Please return every line of the records below that holds the word "recovery".

════════════════

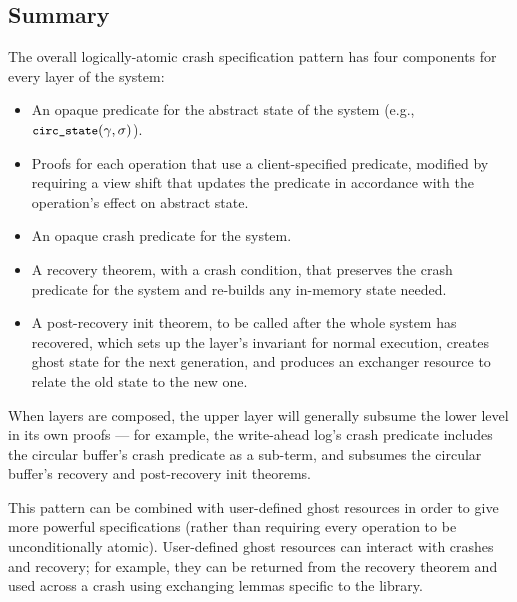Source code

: \subsection{Summary}

The overall logically-atomic crash specification pattern has four components for
every layer of the system:

\begin{itemize}
  \item An opaque predicate for the abstract state of the system (e.g.,
        $\circstate(\gamma, \sigma)$).
  \item Proofs for each operation that use a client-specified predicate,
        modified by requiring a view shift that updates the predicate in
        accordance with the operation's effect on abstract state.
  \item An opaque crash predicate for the system.
  \item A recovery theorem, with a crash condition, that preserves the crash
  predicate for the system and re-builds any in-memory state needed.
  \item A post-recovery init theorem, to be called after the whole system has
        recovered, which sets up the layer's invariant for normal execution,
        creates ghost state for the next generation, and produces an exchanger
        resource to relate the old state to the new one.
\end{itemize}

When layers are composed, the upper layer will generally subsume the lower level
in its own proofs --- for example, the write-ahead log's crash predicate
includes the circular buffer's crash predicate as a sub-term, and subsumes the
circular buffer's recovery and post-recovery init theorems.

This pattern can be combined with user-defined ghost resources in order to give
more powerful specifications (rather than requiring every operation to be
unconditionally atomic). User-defined ghost resources can interact with crashes
and recovery; for example, they can be returned from the recovery theorem and
used across a crash using exchanging lemmas specific to the library.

════════════════

ANSWER SECTION:
  \item A recovery theorem, with a crash condition, that preserves the crash
  \item A post-recovery init theorem, to be called after the whole system has
circular buffer's recovery and post-recovery init theorems.
and recovery; for example, they can be returned from the recovery theorem and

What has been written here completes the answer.